Some analysts are questioning whether businesses should expect civil unrest on a global scale, which could significantly impact market stability and operational continuity.
This is the topic of a new article published by intelligence and geopolitical risk advisory firm KCS Europe, assessing the “social discord” emerging between politicians and populations, around the world.
“China’s central government is faced with concerns from economic slowdown to public dissent as a result of strict policies, which might well signify a growing divide between the Chinese Communist Party (CCP) and its people.
“The Russian people are trying to come to terms with the repercussions of its government’s military campaign in Ukraine which caused international disapproval. Many Ukrainians have been forced to abandon their homes as a result of the conflict and turmoil,” says the article’s introduction.

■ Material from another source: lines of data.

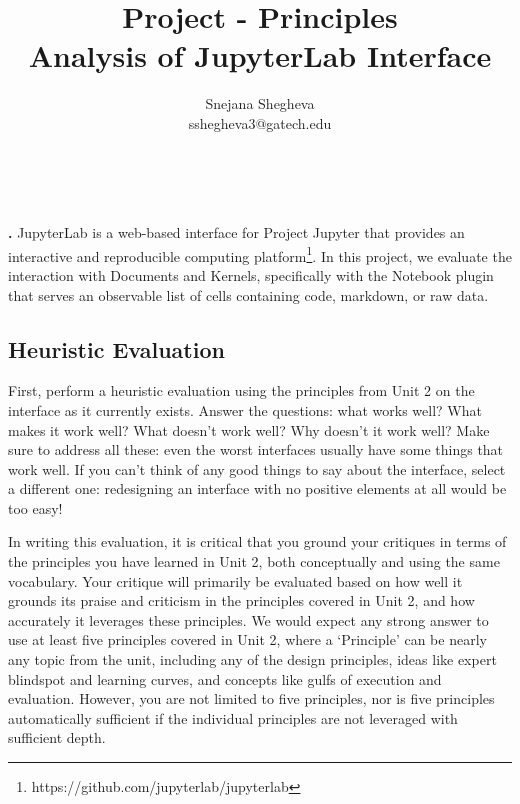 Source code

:\documentclass[12pt,letterpaper]{article}
\makeatletter
\renewcommand{\maketitle}{\bgroup
   \begin{center}
   \textbf{{\fontsize{18pt}{20}\selectfont \@title}}\\
   \vspace{10pt}
   {\fontsize{12pt}{0}\selectfont \@author} 
   \end{center}
}
\newenvironment{myquote}[1]%
  {\list{}{\leftmargin=#1\rightmargin=#1}\item[]}%
  {\endlist}
\renewenvironment{abstract}
{\vspace*{-.5in}\fontsize{12pt}{12}\begin{myquote}{.5in}
\noindent \par{\bfseries \abstractname.}}
{\medskip\noindent
\end{myquote}
}
\makeatother
\begin{document}
\title{Project - Principles\\Analysis of JupyterLab Interface}
\author{Snejana Shegheva \\ sshegheva3@gatech.edu}

\maketitle
\thispagestyle{fancy}

\begin{abstract}
JupyterLab is a web-based interface for Project Jupyter that provides an interactive and reproducible computing platform\footnote{https://github.com/jupyterlab/jupyterlab}. In this project, we evaluate the interaction with Documents and Kernels, specifically with the Notebook plugin that serves an observable list of cells containing code, markdown, or raw data.  
\end{abstract}

\subsection*{Heuristic Evaluation}

First, perform a heuristic evaluation using the principles from Unit 2 on the interface as it currently exists. Answer the questions: what works well? What makes it work well? What doesn’t work well? Why doesn’t it work well? Make sure to address all these: even the worst interfaces usually have some things that work well. If you can’t think of any good things to say about the interface, select a different one: redesigning an interface with no positive elements at all would be too easy!

In writing this evaluation, it is critical that you ground your critiques in terms of the principles you have learned in Unit 2, both conceptually and using the same vocabulary. Your critique will primarily be evaluated based on how well it grounds its praise and criticism in the principles covered in Unit 2, and how accurately it leverages these principles. We would expect any strong answer to use at least five principles covered in Unit 2, where a ‘Principle’ can be nearly any topic from the unit, including any of the design principles, ideas like expert blindspot and learning curves, and concepts like gulfs of execution and evaluation. However, you are not limited to five principles, nor is five principles automatically sufficient if the individual principles are not leveraged with sufficient depth.
\end{document}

“The people of Iran are protesting against economic hardships and suffocating social policies, while pushing for freedom and government accountability. In Israel and Palestine, the conflict has resulted in unrest and instability as both peoples grapple with life in a warzone.
“The regime and people of North Korea are subject to severe constraints as a consequence of its isolation, the full extent of which remains unverified due to the country’s restricted access and nature.
“Together, these cases reveal a tapestry of global discontent, indicating a pivotal phase in international human relations that challenges the fabric of governance itself,” the analysis continues.